I am not able to get how we do factor analysis for these variables.
Im using proc Factor for numerical variables and categorical variables
For age I have age varlable i want to categorise 1-15 as 1
16-30 as 2,30-rest as 3.
But like this i cannot do for all 93 categorical variables?
How to approach to this problem?
09-22-2015 02:23 AM
09-22-2015 09:01 AM - edited 09-22-2015 09:12 AM
I think you might want to consider performing Partial Least Squares Regression on this data (PROC PLS).
This is, in a certain manner of speaking, similar to Principal Components Regression (not Factor Analysis regression), but has better mathematical properties than Principal Components Regression (and probably better mathematical properties than Factor Analysis regression). PLS has no difficulty handling ordinal or categorical predictor variables.
For age I have age varlable i want to categorise 1-15 as 1 16-30 as 2,30-rest as 3.
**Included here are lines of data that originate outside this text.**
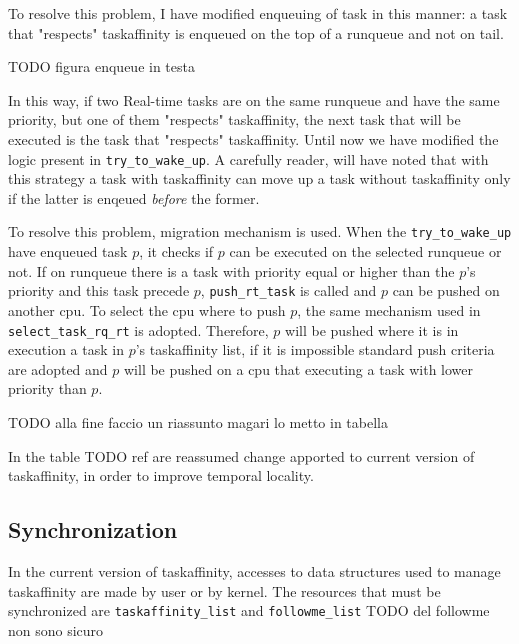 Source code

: To resolve this problem, I have modified enqueuing of task in this manner: a task that "respects" taskaffinity is enqueued on the top of a runqueue and not 
on tail. 

TODO figura enqueue in testa

In this way, if two Real-time tasks are on the same runqueue and have the same priority, but one of them "respects" taskaffinity, the next task that 
will be executed is the task that "respects" taskaffinity. Until now we have modified the logic present in \texttt{try\_to\_wake\_up}.
A carefully reader, will have noted that with this strategy a task with taskaffinity can move up a task without taskaffinity only if the latter is enqeued 
\textit{before} the former.

To resolve this problem, migration mechanism is used. When the \texttt{try\_to\_wake\_up} have enqueued task $p$, it checks if $p$  can be executed on the 
selected runqueue or not. If on runqueue there is a task with priority equal or higher than the $p$'s priority and this task precede $p$, 
\texttt{push\_rt\_task} is called and $p$ can be pushed on another cpu. To select the cpu where to push $p$, the same mechanism used in 
\texttt{select\_task\_rq\_rt} is adopted. Therefore, $p$ will be pushed where it is in execution a task in $p$'s taskaffinity list, if it is impossible
standard push criteria are adopted and $p$ will be pushed on a cpu that executing a task with lower priority than $p$.

TODO alla fine faccio un riassunto magari lo metto in tabella

In the table TODO ref are reassumed change apported to current version of taskaffinity, in order to improve temporal locality.

\subsection{Synchronization}

In the current version of taskaffinity, accesses to data structures used to manage taskaffinity are made by user or by kernel. The resources that must be
synchronized are \texttt{taskaffinity\_list} and \texttt{followme\_list} TODO del followme non sono sicuro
Please note that you are creating your own problems by making a continuous variable AGE into a categorical variable, and your life would be so much easier if you treat AGE as a continuous variable. Normally, turning continuous variables into categories is not recommended at all since you are losing information; for example, age 15 and 16 are very close together on a continuous scale but if you create categories, 16 is very different than 15. While I don't know your problem or what types of results you are trying to achieve, in most cases, I wouldn't do this (yes there are exceptions).